Various search engines for finding scientific publications are being equipped with AI functions. The companies promise to be especially careful, as AI-generated misinformation could do great harm, especially in science.
On August 1, Elsevier, a large Dutch scientific publisher, released Scopus AI to a select group of 15,000 beta users. This is a GPT-3.5-based AI search for the existing Scopus database. The final product launch is planned for early 2024.
The promise of what Scopus AI can do is great: The tool is expected to provide researchers with a concise and reliable overview of research topics, including academic references; reduce reading time and the risk of hallucinations; provide easy navigation to further links; and enable natural language queries.
A graphical representation will soon be introduced, allowing users to dive into the relationships between different papers.
Digital Science, the company behind the popular Dimensions database search, is following suit, announcing on August 1 a closed testing period for an AI assistant that uses its own General Science BERT language model as well as OpenAI’s GPT models.

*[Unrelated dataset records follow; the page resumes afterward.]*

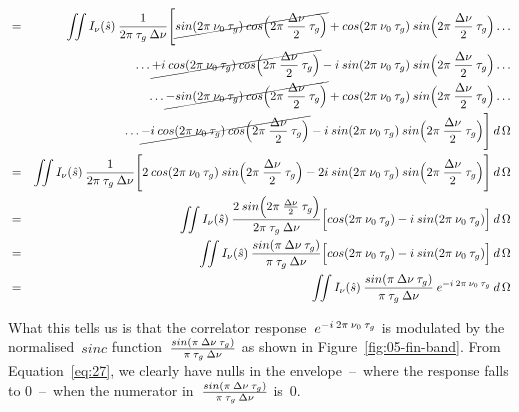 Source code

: \begin{eqnarray}
 \label{eq:27}
&=& \iint I_\nu (\hat{s}) \msp \frac{1}{2\pi \msp \tau _g \msp \Delta \nu} \Bigg [\cancel{sin (2\pi \msp \nu_ 0 \msp \tau _g) \msp cos\Big (2\pi \msp \frac{\Delta \nu }{2} \msp \tau _g\Big )} + cos(2\pi \msp \nu_ 0 \msp \tau _g) \msp sin\Big (2\pi \msp \frac{\Delta \nu }{2} \msp \tau _g\Big ) \dotso \nonumber \\
&& \dotso \cancel{+ i \msp cos (2\pi \msp \nu_ 0 \msp \tau _g) \msp cos\Big (2\pi \msp \frac{\Delta \nu }{2} \msp \tau _g\Big )} - i \msp sin(2\pi \msp \nu_ 0 \msp \tau _g) \msp sin\Big (2\pi \msp \frac{\Delta \nu }{2} \msp \tau _g\Big ) \dotso \nonumber \\
&& \dotso \cancel{- sin (2\pi \msp \nu_ 0 \msp \tau _g) \msp cos\Big (2\pi \msp \frac{\Delta \nu }{2} \msp \tau _g\Big )} + cos(2\pi \msp \nu_ 0 \msp \tau _g) \msp sin\Big (2\pi \msp \frac{\Delta \nu }{2} \msp \tau _g\Big ) \dotso \nonumber \\
&& \dotso \cancel{- i \msp cos (2\pi \msp \nu_ 0 \msp \tau _g) \msp cos\Big (2\pi \msp \frac{\Delta \nu }{2} \msp \tau _g\Big )} - i \msp sin(2\pi \msp \nu_ 0 \msp \tau _g) \msp sin\Big (2\pi \msp \frac{\Delta \nu }{2} \msp \tau _g\Big )\Bigg ] \msp d\,\Omega \nonumber \\
&=& \iint I_\nu (\hat{s}) \msp \frac{1}{2\pi \msp \tau _g \msp \Delta \nu} \Bigg [2 \msp cos(2\pi \msp \nu_ 0 \msp \tau _g) \msp sin\Big (2\pi \msp \frac{\Delta \nu }{2} \msp \tau _g\Big ) - 2 i \msp sin(2\pi \msp \nu_ 0 \msp \tau _g) \msp sin\Big (2\pi \msp \frac{\Delta \nu }{2} \msp \tau _g\Big ) \Bigg ] \msp d\,\Omega \nonumber \\
&=& \iint I_\nu (\hat{s}) \msp \frac{2 \msp sin\Big (2\pi \msp \frac{\Delta \nu }{2} \msp \tau _g\Big ) }{2\pi \msp \tau _g \msp \Delta \nu} \Big [cos(2\pi \msp \nu_ 0 \msp \tau _g) - i \msp sin(2\pi \msp \nu_ 0 \msp \tau _g) \Big ] \msp d\,\Omega \nonumber \\
&=& \iint I_\nu (\hat{s}) \msp \frac{sin (\pi \msp \Delta \nu \msp \tau _g)}{\pi \msp \tau _g \msp \Delta \nu} \Big [cos(2\pi \msp \nu_ 0 \msp \tau _g) - i \msp sin(2\pi \msp \nu_ 0 \msp \tau _g) \Big ] \msp d\,\Omega \nonumber \\
&=& \iint I_\nu (\hat{s}) \msp \frac{sin (\pi \msp \Delta \nu \msp \tau _g)}{\pi \msp \tau _g \msp \Delta \nu} \msp e^{-i \msp 2\pi \msp \nu _0 \msp \tau _g} \msp d\,\Omega
\end{eqnarray}

What this tells us is that the correlator response~$e^{-i \msp 2\pi \msp \nu _0 \msp \tau _g}$ is modulated by the normalised~$sinc$ function~$\frac{sin (\pi \msp \Delta \nu \msp \tau _g)}{\pi \msp \tau _g \msp \Delta \nu}$ as shown in Figure~\ref{fig:05-fin-band}. From Equation~\eqref{eq:27}, we clearly have nulls in the envelope~--~where the response falls to 0~--~when the numerator in~$\frac{sin (\pi \msp \Delta \nu \msp \tau _g)}{\pi \msp \tau _g \msp \Delta \nu}$ is~0.

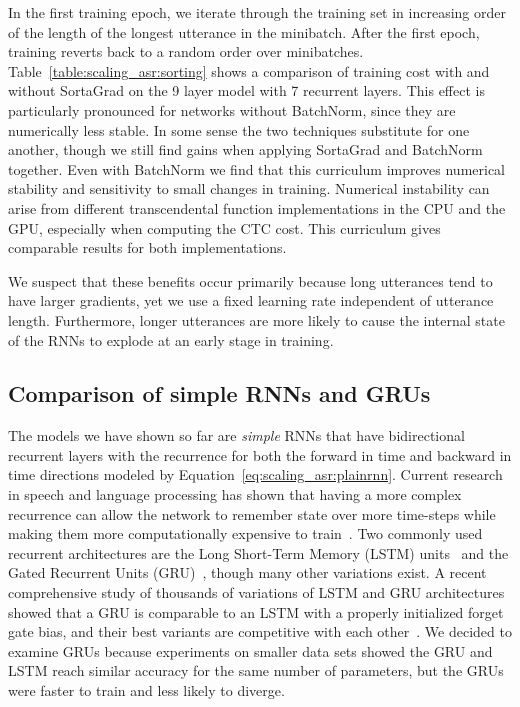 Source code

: In the first training epoch, we iterate through the training set in increasing
order of the length of the longest utterance in the minibatch. After the first
epoch, training reverts back to a random order over minibatches.
Table~\ref{table:scaling_asr:sorting} shows a comparison of training cost with
and without SortaGrad on the 9 layer model with 7 recurrent layers. This effect
is particularly pronounced for networks without BatchNorm, since they are
numerically less stable. In some sense the two techniques substitute for one
another, though we still find gains when applying SortaGrad and BatchNorm
together. Even with BatchNorm we find that this curriculum improves numerical
stability and sensitivity to small changes in training. Numerical instability
can arise from different transcendental function implementations in the CPU and
the GPU, especially when computing the CTC cost. This curriculum gives
comparable results for both implementations.

We suspect that these benefits occur primarily because long utterances tend to
have larger gradients, yet we use a fixed learning rate independent of
utterance length. Furthermore, longer utterances are more likely to cause the
internal state of the RNNs to explode at an early stage in training.

\subsection{Comparison of simple RNNs and GRUs}

The models we have shown so far are \emph{simple} RNNs that have bidirectional
recurrent layers with the recurrence for both the forward in time and backward
in time directions modeled by Equation~\ref{eq:scaling_asr:plainrnn}. Current
research in speech and language processing has shown that having a more complex
recurrence can allow the network to remember state over more time-steps while
making them more computationally expensive to train~\cite{sainath2015,
chan2016, sutskever2014, bahdanau2016}. Two commonly used recurrent
architectures are the Long Short-Term Memory (LSTM)
units~\cite{hochreiter1997} and the Gated Recurrent Units
(GRU)~\cite{cho2014}, though many other variations exist. A recent
comprehensive study of thousands of variations of LSTM and GRU architectures
showed that a GRU is comparable to an LSTM with a properly initialized forget
gate bias, and their best variants are competitive with each
other~\cite{jozefowicz2015}. We decided to examine GRUs because experiments on
smaller data sets showed the GRU and LSTM reach similar accuracy for the same
number of parameters, but the GRUs were faster to train and less likely to
diverge.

“When a user interacts with Dimensions AI Assistant, it scans 33 million articles from the Dimensions database, retrieves and then semantically ranks the top results using semantic embeddings,” explains head of innovation Martin Schmidt.

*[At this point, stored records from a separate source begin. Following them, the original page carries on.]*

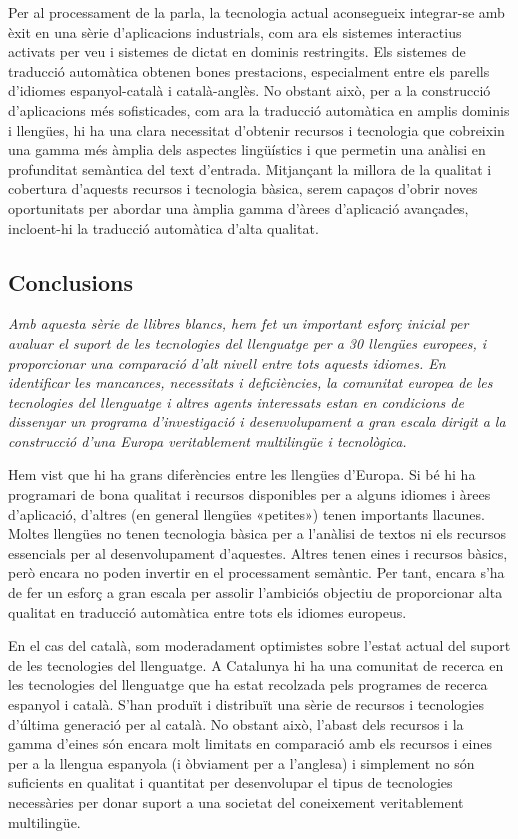 \begin{multicols}{2}
Per al processament de la parla, la tecnologia actual aconsegueix integrar-se amb èxit en una sèrie d'aplicacions industrials, com ara els sistemes interactius activats per veu i sistemes de dictat en dominis restringits. Els sistemes de traducció automàtica obtenen bones prestacions, especialment entre els parells d'idiomes espanyol-català i català-anglès. No obstant això, per a la construcció d'aplicacions més sofisticades, com ara la traducció automàtica en amplis dominis i llengües, hi ha una clara necessitat d'obtenir recursos i tecnologia que cobreixin una gamma més àmplia dels aspectes lingüístics i que permetin una anàlisi en profunditat semàntica del text d'entrada. Mitjançant la millora de la qualitat i cobertura d'aquests recursos i tecnologia bàsica, serem capaços d'obrir noves oportunitats per abordar una àmplia gamma d'àrees d'aplicació avançades, incloent-hi la traducció automàtica d'alta qualitat.

\subsection{Conclusions}

\emph{Amb aquesta sèrie de llibres blancs, hem fet un important esforç inicial per avaluar el suport de les tecnologies del llenguatge per a 30 llengües europees, i proporcionar una comparació d'alt nivell entre tots aquests idiomes. En identificar les mancances, necessitats i deficiències, la comunitat europea de les tecnologies del llenguatge i altres agents interessats estan en condicions de dissenyar un programa d’investigació i desenvolupament a gran escala dirigit a la construcció d'una Europa veritablement multilingüe i tecnològica.}

Hem vist que hi ha grans diferències entre les llengües d'Europa. Si bé hi ha programari de bona qualitat i recursos disponibles per a alguns idiomes i àrees d'aplicació, d’altres (en general llengües «petites») tenen importants llacunes. Moltes llengües no tenen tecnologia bàsica per a l'anàlisi de textos ni els recursos essencials per al desenvolupament d'aquestes. Altres tenen eines i recursos bàsics, però encara no poden invertir en el processament semàntic. Per tant, encara s'ha de fer un esforç a gran escala per assolir l'ambiciós objectiu de proporcionar alta qualitat en traducció automàtica entre tots els idiomes europeus.

En el cas del català, som moderadament optimistes sobre l'estat actual del suport de les tecnologies del llenguatge. A Catalunya hi ha una comunitat de recerca en les tecnologies del llenguatge que ha estat recolzada pels programes de recerca espanyol i català. S’han produït i distribuït una sèrie de recursos i tecnologies d'última generació per al català. No obstant això, l'abast dels recursos i la gamma d'eines són encara molt limitats en comparació amb els recursos i eines per a la llengua espanyola (i òbviament per a l'anglesa) i simplement no són suficients en qualitat i quantitat per desenvolupar el tipus de tecnologies necessàries per donar suport a una societat del coneixement veritablement multilingüe.


\end{multicols}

Summaries of the top four results are then processed by an OpenAI API to generate abstract summaries. Dimension’s General Science BERT model then provides the answers from the ten most relevant publications.

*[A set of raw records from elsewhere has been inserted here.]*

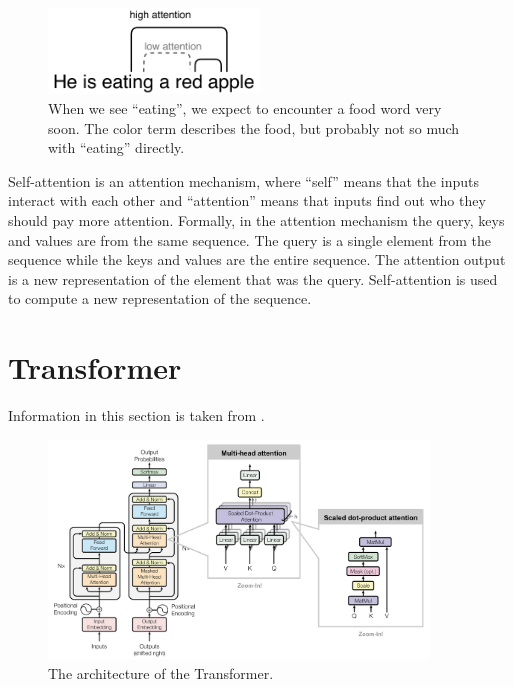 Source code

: \begin{figure}[hbt]
  \centering
  \includegraphics[width=0.5\textwidth]{figures/attention.pdf}
  \caption{When we see ``eating'', we expect to encounter a food word very soon. The color term describes the food, but probably not so much with ``eating'' directly.}
  \label{attention}
\end{figure}

Self-attention is an attention mechanism, where ``self'' means that the inputs interact with each other and ``attention'' means that inputs find out who they should pay more attention. Formally, in the attention mechanism the query, keys and values are from the same sequence. The query is a single element from the sequence while the keys and values are the entire sequence. The attention output is a new representation of the element that was the query. Self-attention is used to compute a new representation of the sequence.  

\section{Transformer} \label{sec_transformer}
Information in this section is taken from \cite{vaswani2017attention}.
\begin{figure}[hbt]
  \centering
  \includegraphics[width=0.9\textwidth]{figures/transformer_attention.png}
  \caption[Transformer architecture]{The architecture of the Transformer.\protect\footnotemark}
  \label{transformer}
\end{figure}

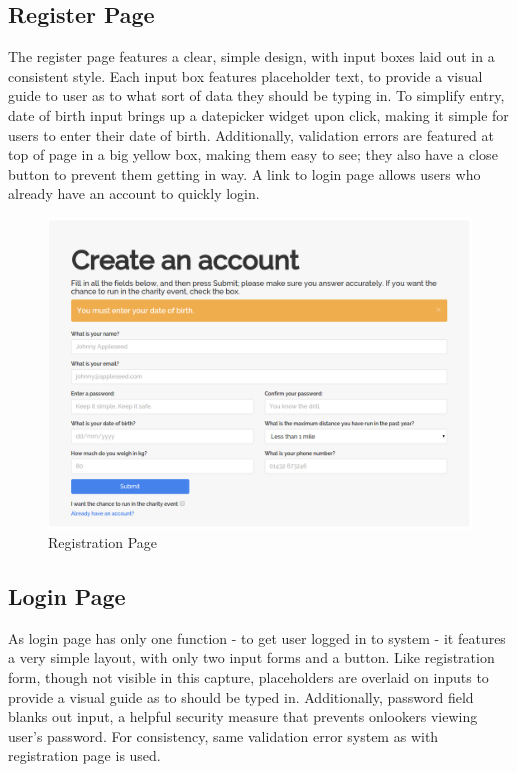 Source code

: \documentclass{article}[12pt,a4paper]
\begin{document}
\subsection{Register Page}
The register page features a clear, simple design, with input boxes laid out in a consistent style. Each input box features placeholder text, to provide a visual guide to user as to what sort of data they should be typing in. To simplify entry, date of birth input brings up a datepicker widget upon click, making it simple for users to enter their date of birth. Additionally, validation errors are featured at top of page in a big yellow box, making them easy to see; they also have a close button to prevent them getting in way. A link to login page allows users who already have an account to quickly login.

\begin{figure}[h!]
  \includegraphics[scale=0.35]{final_ui/register}
  \caption{Registration Page}
\end{figure}
\clearpage

\subsection{Login Page}
As login page has only one function - to get user logged in to system - it features a very simple layout, with only two input forms and a button. Like registration form, though not visible in this capture, placeholders are overlaid on inputs to provide a visual guide as to should be typed in. Additionally, password field blanks out input, a helpful security measure that prevents onlookers viewing user's password. For consistency, same validation error system as with registration page is used.
\end{document}
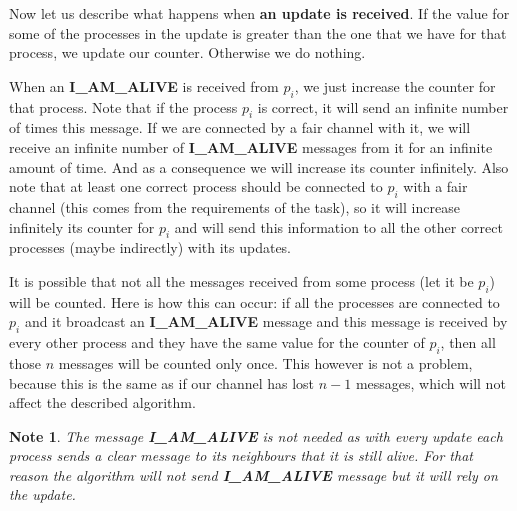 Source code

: \documentclass[12pt]{article}
\theoremstyle{plain}
\begin{document}
\begin{itemize}
    Now let us describe what happens when \textbf{an update is received}. If the
    value for some of the processes in the update is greater than the one that
    we have for that process, we update our counter. Otherwise we do nothing.

    When an \textbf{I\_AM\_ALIVE} is received from $p_i$, we just increase the
    counter for that process. Note that if the process $p_i$ is correct, 
    it will send an infinite number of times this message. If we are connected
    by a fair channel with it, we will receive an infinite number of
    \textbf{I\_AM\_ALIVE} messages from it for an infinite amount of time.
    And as a consequence we will increase its counter infinitely. Also note that
    at least one correct process should be connected to $p_i$ with a fair
    channel (this comes from the requirements of the task), so it will increase
    infinitely its counter for $p_i$ and will send this information to all the
    other correct processes (maybe indirectly) with its updates.

    It is possible that not all the messages received from some process (let it
    be $p_i$) will be counted. Here is how this can occur: if all the processes
    are connected to $p_i$ and it broadcast an \textbf{I\_AM\_ALIVE} message
    and this message is received by every other process and they have the same
    value for the counter of $p_i$, then all those $n$ messages will be counted
    only once. This however is not a problem, because this is the same as if
    our channel has lost $n - 1$ messages, which will not affect the described
    algorithm.
\end{itemize}

\newtheorem*{note1}{Note}
\begin{note1}
  The message \textbf{I\_AM\_ALIVE} is not needed as with every update each
  process sends a clear message to its neighbours that it is still alive. For
  that reason the algorithm will not send \textbf{I\_AM\_ALIVE} message but
  it will rely on the update. 
\end{note1}
\end{document}
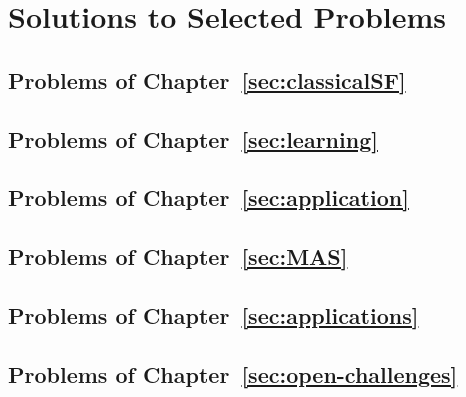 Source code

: \chapter*{Solutions to Selected Problems}

\section*{Problems of Chapter~\ref{sec:classicalSF}}
\section*{Problems of Chapter~\ref{sec:learning}}
\section*{Problems of Chapter~\ref{sec:application}}
\section*{Problems of Chapter~\ref{sec:MAS}}
\section*{Problems of Chapter~\ref{sec:applications}}
\section*{Problems of Chapter~\ref{sec:open-challenges}}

Clarivate and its Web of Science product have similar plans. Its assistant will be based on a large language model from AI21 Labs, possibly a derivative of Jurassic-1. The idea is to give scientists quick access to detailed and contextual information and answers, as well as personalized recommendations, Clarivate said in a press release.
Risk of AI-generated misinformation
Until now, chatbots have been considered rather unsuitable for scientific research because they can make up information, including sources. These sound plausible, but cannot be found upon further research. For example, the scientific language model Galactica, published by Meta, was taken offline shortly after publication following massive protests from the scientific community.
The aforementioned providers, Elsevier, Digital Science and Clarivate, are therefore understandably cautious about releasing AI features directly to all users. Instead, they will first be tested in a closed beta. It is not clear from the announcement how the database operators plan to limit the spread of AI.
We recognize the challenges inherent in using AI, especially for something as fundamental and impactful as research. The ethical and social implications of this technology cannot be ignored and hence we feel that an ethical and responsible approach is needed, even in the face of rapid innovation and the hype around AI.
We are committed to releasing tools where we either explicitly understand and can state their downsides or where we have a high degree of confidence and trust in their outputs. We believe this approach is crucial so we can empower users to discern when they can trust the AI and when they should exercise caution.
Daniel Hook, CEO of Digital Science
It is a common thesis that AI in the context of search engines can help with information retrieval in addition to content generation. Google, for example, shows great ambition to use generative AI for information retrieval with the Search Generative Experience, which is more generative than search, or Microsoft with the integration of GPT-4 in Bing. Recently, the coding platform Stack Overflow announced Overflow AI, a set of new tools to help developers find very specific pieces of code.